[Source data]
-----
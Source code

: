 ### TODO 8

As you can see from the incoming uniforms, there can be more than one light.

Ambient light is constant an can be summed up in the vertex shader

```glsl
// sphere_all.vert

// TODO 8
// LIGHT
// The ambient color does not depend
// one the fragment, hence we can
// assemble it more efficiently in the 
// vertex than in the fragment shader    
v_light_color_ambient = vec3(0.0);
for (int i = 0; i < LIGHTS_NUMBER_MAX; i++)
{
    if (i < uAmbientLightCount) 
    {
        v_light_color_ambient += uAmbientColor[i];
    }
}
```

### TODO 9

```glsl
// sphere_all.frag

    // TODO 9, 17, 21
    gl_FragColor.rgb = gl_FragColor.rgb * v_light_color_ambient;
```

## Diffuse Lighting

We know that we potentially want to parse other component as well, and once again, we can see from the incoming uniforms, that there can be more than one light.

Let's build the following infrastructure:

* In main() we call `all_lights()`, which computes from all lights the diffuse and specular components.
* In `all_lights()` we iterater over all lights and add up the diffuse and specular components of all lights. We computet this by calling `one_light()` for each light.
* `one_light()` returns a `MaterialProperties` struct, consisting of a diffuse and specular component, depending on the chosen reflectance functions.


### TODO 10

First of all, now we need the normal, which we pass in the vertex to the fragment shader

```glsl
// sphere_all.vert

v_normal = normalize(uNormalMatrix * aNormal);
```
-----
Look through the data above. Each line containing the word "there" needs to be copied.

Task response =>
As you can see from the incoming uniforms, there can be more than one light.
We know that we potentially want to parse other component as well, and once again, we can see from the incoming uniforms, that there can be more than one light.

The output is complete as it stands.